Tips on writing "versatile" assembly function

[blais...@gmail.com]

Dear all,
I wish you all an happy new year!

One problem we always end up facing with FEM problems is that, as program grow, more and more features are added to the equations. This leads to multiple variation of the same equations (for example, Navier-Stokes with Newtonian and non-Newtonian viscosity, etc.). In turn, this leads to assembly functions for the non-linear systems of equations which branch out to multiple possibilities.

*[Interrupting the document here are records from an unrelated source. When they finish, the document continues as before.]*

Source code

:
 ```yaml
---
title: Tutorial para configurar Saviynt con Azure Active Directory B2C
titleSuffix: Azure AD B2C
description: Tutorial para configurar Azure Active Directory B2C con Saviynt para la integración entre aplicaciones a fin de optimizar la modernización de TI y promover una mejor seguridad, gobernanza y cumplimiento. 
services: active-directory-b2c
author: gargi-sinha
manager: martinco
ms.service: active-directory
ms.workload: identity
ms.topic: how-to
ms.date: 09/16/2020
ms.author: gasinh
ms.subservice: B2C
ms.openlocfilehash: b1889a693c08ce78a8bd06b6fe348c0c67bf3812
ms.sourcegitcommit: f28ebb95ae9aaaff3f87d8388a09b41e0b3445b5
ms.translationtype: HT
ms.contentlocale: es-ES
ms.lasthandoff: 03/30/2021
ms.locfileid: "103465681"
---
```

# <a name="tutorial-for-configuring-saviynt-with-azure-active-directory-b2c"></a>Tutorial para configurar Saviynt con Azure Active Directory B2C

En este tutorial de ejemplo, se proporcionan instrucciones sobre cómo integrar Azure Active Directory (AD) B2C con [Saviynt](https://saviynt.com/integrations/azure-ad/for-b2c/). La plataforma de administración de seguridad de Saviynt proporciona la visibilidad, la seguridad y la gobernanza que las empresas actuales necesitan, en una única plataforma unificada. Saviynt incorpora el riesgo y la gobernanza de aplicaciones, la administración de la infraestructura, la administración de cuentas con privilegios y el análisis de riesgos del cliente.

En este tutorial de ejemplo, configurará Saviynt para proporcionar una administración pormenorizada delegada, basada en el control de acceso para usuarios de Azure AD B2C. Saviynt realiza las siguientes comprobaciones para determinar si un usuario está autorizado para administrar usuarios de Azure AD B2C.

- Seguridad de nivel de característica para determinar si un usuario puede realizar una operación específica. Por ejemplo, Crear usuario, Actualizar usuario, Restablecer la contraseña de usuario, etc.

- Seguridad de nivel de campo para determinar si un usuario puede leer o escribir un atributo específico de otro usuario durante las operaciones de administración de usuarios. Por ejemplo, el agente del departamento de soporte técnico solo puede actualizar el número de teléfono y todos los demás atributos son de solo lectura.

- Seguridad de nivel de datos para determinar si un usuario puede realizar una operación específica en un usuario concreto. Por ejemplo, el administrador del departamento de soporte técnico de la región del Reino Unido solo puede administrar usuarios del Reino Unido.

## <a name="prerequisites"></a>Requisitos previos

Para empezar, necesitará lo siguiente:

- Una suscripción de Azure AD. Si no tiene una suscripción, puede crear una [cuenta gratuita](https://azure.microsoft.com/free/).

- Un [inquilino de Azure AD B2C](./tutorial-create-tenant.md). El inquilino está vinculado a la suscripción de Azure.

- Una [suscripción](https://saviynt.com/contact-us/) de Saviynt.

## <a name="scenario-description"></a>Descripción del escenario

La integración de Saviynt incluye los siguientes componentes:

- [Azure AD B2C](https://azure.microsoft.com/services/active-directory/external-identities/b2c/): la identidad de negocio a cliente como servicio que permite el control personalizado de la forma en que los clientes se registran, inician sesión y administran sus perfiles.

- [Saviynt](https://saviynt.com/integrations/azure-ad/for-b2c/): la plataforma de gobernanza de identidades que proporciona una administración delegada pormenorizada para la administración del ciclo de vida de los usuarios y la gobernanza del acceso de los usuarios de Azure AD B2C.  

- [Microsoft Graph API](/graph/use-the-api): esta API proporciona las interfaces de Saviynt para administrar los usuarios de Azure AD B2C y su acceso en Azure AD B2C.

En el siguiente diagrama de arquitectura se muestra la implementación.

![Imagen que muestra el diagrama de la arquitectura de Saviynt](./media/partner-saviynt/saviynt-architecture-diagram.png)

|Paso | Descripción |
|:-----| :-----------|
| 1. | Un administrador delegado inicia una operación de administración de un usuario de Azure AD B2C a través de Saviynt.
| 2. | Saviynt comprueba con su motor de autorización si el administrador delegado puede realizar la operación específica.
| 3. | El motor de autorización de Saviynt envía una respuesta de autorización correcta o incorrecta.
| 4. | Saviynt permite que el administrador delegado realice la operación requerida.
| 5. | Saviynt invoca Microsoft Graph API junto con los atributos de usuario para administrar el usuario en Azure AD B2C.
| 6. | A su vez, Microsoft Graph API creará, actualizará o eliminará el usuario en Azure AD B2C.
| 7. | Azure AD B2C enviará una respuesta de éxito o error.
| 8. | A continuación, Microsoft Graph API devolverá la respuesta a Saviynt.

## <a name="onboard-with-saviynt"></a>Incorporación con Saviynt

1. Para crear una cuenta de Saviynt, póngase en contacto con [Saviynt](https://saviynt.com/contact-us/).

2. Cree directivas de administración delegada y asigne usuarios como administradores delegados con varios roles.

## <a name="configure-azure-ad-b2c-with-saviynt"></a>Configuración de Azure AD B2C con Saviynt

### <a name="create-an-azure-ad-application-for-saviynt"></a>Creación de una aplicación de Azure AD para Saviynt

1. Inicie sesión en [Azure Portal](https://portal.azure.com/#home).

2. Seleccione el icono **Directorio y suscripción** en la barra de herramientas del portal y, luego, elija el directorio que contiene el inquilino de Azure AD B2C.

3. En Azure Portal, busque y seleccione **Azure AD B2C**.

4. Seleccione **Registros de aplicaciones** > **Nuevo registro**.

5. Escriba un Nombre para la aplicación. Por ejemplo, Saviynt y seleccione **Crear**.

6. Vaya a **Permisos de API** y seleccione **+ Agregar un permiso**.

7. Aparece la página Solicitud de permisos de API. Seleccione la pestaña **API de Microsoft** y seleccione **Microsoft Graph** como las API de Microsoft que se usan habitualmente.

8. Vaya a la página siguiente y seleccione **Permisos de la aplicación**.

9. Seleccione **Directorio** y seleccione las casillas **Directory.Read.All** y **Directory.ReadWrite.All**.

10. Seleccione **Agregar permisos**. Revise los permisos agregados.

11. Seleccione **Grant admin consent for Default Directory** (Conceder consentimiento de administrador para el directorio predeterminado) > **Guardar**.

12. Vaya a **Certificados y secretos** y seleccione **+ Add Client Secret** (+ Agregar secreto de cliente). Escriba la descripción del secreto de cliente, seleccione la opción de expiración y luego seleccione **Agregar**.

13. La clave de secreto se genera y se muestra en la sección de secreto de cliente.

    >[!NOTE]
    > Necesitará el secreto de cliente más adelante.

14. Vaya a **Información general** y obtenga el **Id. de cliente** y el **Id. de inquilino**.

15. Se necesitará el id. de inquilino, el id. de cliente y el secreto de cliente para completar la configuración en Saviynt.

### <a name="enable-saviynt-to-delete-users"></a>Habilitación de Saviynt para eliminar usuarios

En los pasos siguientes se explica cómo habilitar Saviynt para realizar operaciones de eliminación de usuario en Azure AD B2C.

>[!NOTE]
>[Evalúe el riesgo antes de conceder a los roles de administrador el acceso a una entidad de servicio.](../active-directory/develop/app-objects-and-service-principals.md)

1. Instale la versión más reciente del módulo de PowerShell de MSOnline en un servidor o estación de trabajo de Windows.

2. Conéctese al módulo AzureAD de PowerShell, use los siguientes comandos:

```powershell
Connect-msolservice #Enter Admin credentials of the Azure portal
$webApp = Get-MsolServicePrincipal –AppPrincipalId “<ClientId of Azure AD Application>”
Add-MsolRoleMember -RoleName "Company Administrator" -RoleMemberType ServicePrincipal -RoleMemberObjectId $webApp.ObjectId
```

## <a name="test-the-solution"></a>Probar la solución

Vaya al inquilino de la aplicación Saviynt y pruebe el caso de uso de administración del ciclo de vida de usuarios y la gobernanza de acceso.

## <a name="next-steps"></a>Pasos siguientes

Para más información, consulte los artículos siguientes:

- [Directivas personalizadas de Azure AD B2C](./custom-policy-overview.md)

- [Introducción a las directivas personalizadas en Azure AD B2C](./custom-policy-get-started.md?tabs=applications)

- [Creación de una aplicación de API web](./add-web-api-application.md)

I was wondering what is the best approach to deal with multiple "switches" in an assembly function. The naïve approach would be to use if conditions, but I have a feeling that if they appear down in the assembly (for example the loop on dofs), this would lead to significantly higher assembly cost because the loops would spend time just checking if.

From experience, I have seen the following approaches:

1- If or switches in the assembly routine. Simplest/most versatile way, but adds significant overhead

2- Template the assembly function with the parameters. I think this would lead to zero additional cost, but as the number of parameters grows, this can become more and more complex since the various possibilities have to be known at compile time.

3- Use generic interface objects for common elements (for example a viscosity class to calculate viscosity, etc.) and use inheritance to specialise the model. I think this could be inefficient because of the need to extensively look up through the vtable.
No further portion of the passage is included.